Environment:, SQL Server, Erwin9.1, Oracle, Informatica, RDS, Big Data, JDBC, NOSQL, Spark, Scala, Star schema, Snow Flake Schema, Python, MySQL, PostgreSQL .
Confidential, Houston, TX
Data Analyst / Modeler
Responsibilities:
- Developed Unix Shell scripts, Perl scripts and SQL control files to load data through SQL Loader & Oracle data pump.
- Involved using ETL tool Informatica to populate the database, data transformation from the old database to the new database using Oracle.
- Involved in the creation, maintenance of Data Warehouse and repositories containing Metadata.
- Wrote and executed unit, system, integration and UAT scripts in a Data Warehouse projects.
- Wrote and executed SQL queries to verify that data has been moved from transactional system to DSS, Data Warehouse, data mart reporting system in accordance with requirements.
- Excellent experience and knowledge on Data Warehouse concepts and dimensional data modelling using Ralph Kimball methodology.
- Developed separate test cases for ETL process (Inbound & Outbound) and reporting
- Attended and participated in information and requirements gathering sessions Translated business requirements into working logical and physical data models for Data Warehouse, Data marts and OLAP applications.
- Developed SAS programs for converting clinical data into SAS datasets using SQL Pass through facility and Lib name facility
- Performed extensive Data Analysis and Data Validation on Teradata.
- Designed Star and Snowflake Data Models for Enterprise Data Warehouse using ERWIN
- Created and maintained Logical Data Model (LDM) for the project.Includes documentation of all entities, attributes, data relationships, primary and foreign key structures, allowed values, codes, business rules, glossary terms, etc.

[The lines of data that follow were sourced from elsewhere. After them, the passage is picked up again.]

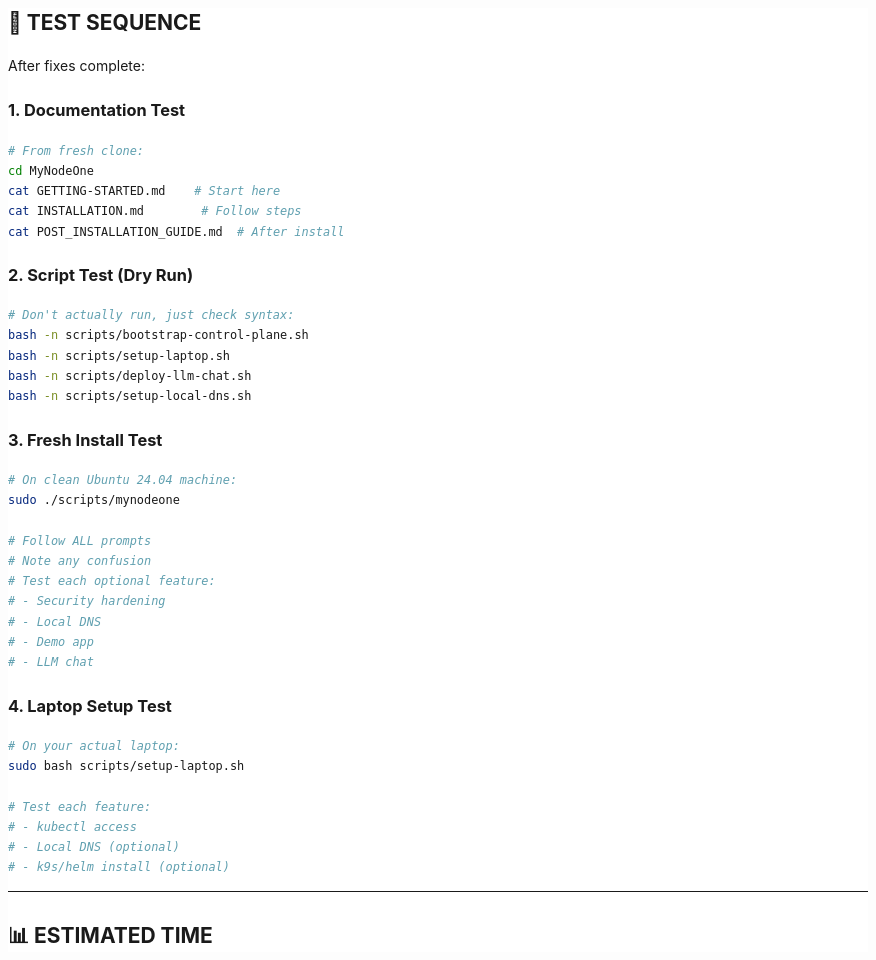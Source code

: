 
## 🧪 TEST SEQUENCE

After fixes complete:

### 1. Documentation Test
```bash
# From fresh clone:
cd MyNodeOne
cat GETTING-STARTED.md    # Start here
cat INSTALLATION.md        # Follow steps
cat POST_INSTALLATION_GUIDE.md  # After install
```

### 2. Script Test (Dry Run)
```bash
# Don't actually run, just check syntax:
bash -n scripts/bootstrap-control-plane.sh
bash -n scripts/setup-laptop.sh
bash -n scripts/deploy-llm-chat.sh
bash -n scripts/setup-local-dns.sh
```

### 3. Fresh Install Test
```bash
# On clean Ubuntu 24.04 machine:
sudo ./scripts/mynodeone

# Follow ALL prompts
# Note any confusion
# Test each optional feature:
# - Security hardening
# - Local DNS
# - Demo app
# - LLM chat
```

### 4. Laptop Setup Test
```bash
# On your actual laptop:
sudo bash scripts/setup-laptop.sh

# Test each feature:
# - kubectl access
# - Local DNS (optional)
# - k9s/helm install (optional)
```

---

## 📊 ESTIMATED TIME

- Experienced in Designed and Developed logical & physical data models and Meta Data to support the requirements using ERWIN.
Environment: Oracle, MS Visio, PL-SQL, Microsoft SQL Server 2000, Rational Rose, Data warehouse, OLTP, OLAP, ERWIN, Informatica 9.x, Windows, SQL, PL/SQL, SQL Server, Talend Data Quality, Talend Integration Suite 4x, Oracle 9i/10g, Flat Files, Windows, SVN.